In the 1940s, following the Wall Street crash of 1929 and the Great Depression, Keynesian economics replaced the previous orthodoxy of laissez faire. Political economists then agreed that economic strategies should focus on full employment and the welfare state.

Forty years later, the global economy faced another major crisis when oil prices quadrupled in 1973 and doubled again in 1979. The response of Ronald Reagan in the US and Margaret Thatcher in the UK was to blame excessive government intervention in the eco­no­my as the cause of the global economic crisis, especially in western democracies.

The doctrine of neoliberalism was endorsed by right-wing governments and centre-left ones that could not develop an alternative economic theory. Neoliberalism is the doctrine that maintains that economic growth and human freedom are best served by the expansion of deregulated markets and private enterprise and a reduction in the activities and size of the state.

The global financial crisis of 2008 signalled the beginning of the end of neoliberal supre­macy in economic thinking. The big bang approach to libera­lising financial markets led to a massive expansion of the financial sector and the predominance of key financial performance indicators in driving company strategies.

Neoliberal policymakers waxed lyrical about how market competition would benefit consumers. The reality was much less favourable. In the last few decades, critical sectors like digi­tal platforms and public services outsourcing have enabled the development of mighty multinational companies opera­ting as quasi-monopolies.

Globalisation growth is another direct effect of ingrained neoliberalism in economic thinking in the last 40 years. Unfettered globalisation has been blamed for growth in income and wealth inequality and pervasive environmental degradation. In many countries, it led to the destruction of traditional industries and the communities that relied on them. It also accelerated the growth of populist parties on the far right and left, increasing political instability in some western democracies.

In the last three years, we saw governments intervening aggressively in the economy to ward off the spectre of massive unemployment and economic collapse due to the pandemic. Businesses not only did not object to this state intervention but are still urging governments to do more to help them recover from what they wrongly perceived as the pre-COVID golden era.
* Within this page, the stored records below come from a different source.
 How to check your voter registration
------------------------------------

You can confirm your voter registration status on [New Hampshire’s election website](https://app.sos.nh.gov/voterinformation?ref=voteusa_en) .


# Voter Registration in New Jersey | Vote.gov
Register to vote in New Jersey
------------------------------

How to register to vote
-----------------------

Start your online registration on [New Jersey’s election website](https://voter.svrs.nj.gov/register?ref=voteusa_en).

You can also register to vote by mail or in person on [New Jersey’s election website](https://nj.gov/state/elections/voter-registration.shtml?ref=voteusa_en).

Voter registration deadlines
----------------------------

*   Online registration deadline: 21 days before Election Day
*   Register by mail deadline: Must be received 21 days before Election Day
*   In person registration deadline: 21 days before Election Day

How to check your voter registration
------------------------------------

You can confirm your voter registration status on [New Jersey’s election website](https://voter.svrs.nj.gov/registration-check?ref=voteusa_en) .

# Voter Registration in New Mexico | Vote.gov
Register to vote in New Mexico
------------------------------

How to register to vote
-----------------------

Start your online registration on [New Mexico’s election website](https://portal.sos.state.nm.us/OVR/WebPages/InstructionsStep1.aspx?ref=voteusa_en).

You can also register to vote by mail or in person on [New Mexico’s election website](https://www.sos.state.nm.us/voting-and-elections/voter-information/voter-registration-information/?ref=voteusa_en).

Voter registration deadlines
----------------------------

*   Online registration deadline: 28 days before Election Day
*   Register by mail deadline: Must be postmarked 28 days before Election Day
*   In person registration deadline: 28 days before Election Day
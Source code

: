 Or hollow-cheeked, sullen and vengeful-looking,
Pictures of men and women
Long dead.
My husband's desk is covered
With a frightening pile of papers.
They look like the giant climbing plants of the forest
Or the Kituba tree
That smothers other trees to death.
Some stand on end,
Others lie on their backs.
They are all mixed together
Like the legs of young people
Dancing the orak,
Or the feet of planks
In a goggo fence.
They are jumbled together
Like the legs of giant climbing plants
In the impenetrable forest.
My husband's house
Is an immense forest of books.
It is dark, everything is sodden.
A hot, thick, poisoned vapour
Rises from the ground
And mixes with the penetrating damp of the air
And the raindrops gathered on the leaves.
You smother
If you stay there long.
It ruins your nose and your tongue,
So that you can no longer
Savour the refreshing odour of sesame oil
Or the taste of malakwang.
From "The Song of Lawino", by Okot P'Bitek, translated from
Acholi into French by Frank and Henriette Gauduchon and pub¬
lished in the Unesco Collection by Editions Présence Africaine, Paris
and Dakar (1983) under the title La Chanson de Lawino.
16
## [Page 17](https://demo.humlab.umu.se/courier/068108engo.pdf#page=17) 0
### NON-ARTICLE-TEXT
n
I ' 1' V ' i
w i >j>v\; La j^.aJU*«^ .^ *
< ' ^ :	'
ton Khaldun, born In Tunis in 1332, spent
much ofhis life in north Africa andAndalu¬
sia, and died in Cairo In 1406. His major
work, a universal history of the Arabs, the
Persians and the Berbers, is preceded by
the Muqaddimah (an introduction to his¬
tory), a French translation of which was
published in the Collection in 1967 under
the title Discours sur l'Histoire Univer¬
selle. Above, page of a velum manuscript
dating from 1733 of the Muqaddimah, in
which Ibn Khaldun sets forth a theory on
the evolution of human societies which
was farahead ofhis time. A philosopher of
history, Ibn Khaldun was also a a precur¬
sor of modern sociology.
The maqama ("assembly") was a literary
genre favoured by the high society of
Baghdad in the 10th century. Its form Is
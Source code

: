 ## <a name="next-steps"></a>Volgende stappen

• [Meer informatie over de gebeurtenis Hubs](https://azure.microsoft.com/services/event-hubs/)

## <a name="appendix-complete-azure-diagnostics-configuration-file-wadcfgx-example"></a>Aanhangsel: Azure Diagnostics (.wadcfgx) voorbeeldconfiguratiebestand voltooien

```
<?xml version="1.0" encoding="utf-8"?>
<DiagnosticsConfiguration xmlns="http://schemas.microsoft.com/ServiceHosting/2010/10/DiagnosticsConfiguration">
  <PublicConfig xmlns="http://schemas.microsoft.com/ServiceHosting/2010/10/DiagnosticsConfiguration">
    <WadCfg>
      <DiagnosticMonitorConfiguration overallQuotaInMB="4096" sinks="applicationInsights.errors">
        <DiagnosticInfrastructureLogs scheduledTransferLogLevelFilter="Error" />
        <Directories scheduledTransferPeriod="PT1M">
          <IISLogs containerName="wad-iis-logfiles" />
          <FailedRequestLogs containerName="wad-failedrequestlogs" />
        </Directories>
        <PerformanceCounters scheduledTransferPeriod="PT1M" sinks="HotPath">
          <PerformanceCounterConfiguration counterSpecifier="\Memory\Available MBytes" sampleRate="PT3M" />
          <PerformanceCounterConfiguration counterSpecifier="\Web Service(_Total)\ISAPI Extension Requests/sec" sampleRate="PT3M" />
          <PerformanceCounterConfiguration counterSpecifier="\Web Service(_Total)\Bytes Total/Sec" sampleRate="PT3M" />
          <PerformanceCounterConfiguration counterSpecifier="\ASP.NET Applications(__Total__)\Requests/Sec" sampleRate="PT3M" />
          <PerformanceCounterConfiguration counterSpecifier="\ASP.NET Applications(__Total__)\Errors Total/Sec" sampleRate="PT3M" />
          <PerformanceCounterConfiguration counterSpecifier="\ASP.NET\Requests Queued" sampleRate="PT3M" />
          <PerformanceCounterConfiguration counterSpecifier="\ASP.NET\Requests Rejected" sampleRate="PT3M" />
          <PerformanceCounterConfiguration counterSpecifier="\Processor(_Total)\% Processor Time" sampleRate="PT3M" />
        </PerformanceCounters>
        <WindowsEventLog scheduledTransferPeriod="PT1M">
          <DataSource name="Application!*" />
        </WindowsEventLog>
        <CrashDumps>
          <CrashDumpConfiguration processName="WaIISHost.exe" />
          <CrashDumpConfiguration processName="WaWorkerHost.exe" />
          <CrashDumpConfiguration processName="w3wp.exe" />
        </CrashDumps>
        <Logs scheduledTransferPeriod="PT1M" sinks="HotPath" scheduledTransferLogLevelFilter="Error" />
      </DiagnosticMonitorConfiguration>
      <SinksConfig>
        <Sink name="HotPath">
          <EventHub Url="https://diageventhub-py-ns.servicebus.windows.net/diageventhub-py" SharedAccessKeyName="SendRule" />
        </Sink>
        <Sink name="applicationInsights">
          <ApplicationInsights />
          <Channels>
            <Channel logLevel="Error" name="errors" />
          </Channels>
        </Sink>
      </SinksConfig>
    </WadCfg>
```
Globalisation growth is another direct effect of ingrained neoliberalism in economic thinking in the last 40 years.

Populist politicians like Donald Trump created a nostalgic narrative of the good old days when governments believed they could control economic growth dynamics and create prosperity. This fallacious politi­cal reasoning signalled the beginning of the end of unfettered globalisation. The pandemic and the Ukraine War will probably speed up global trade restrictions for decades.

There is still no label that one can stick to evolving post-neoliberal economic thinking. But the elements of this seismic shift in the core goals of this new mindset are pretty straightforward.

Economic analysts and policy­makers are often classified with two avian terms: hawks and doves. I would add

a third term: ostriches. Economic hawks want to stick to old and trusted monetary poli­cy tools to deal with the current threat of stagflation. The doves in the economy want the more accommodative monetary policies to be kept in place for much longer to avoid a deep recession. Economic ostriches fail to see how the world has changed in the last 10 years and passively wait for the alternating phases of boom and bust to take their course as part of the typical cyclical phases.

The more enlightened economists acknowledge the need for environmentally sustainable economic planning that promotes living within the earth’s planetary boundaries in a just and fair way for all people and future generations.

An equally crucial objective is to improve individual and social well-being rather than prio­ritising economic growth at all costs. This objective can only be reached when economic planning is structured to reduce income, wealth and power inequalities and eliminate systematic gender and race discrimination.

Former UK Chancellor and Prime Minister Gordon Brown was wrong when he declared that he had abolished the econo­my’s boom and bust cycle. Still, it remains a valid premise for new economic thinking.

Neoliberal failures can only be corrected when the new economic thinking embeds structural resilience to shocks, whether from finance, geopolitical turmoil, environment or pandemics, in the foundations of its theories.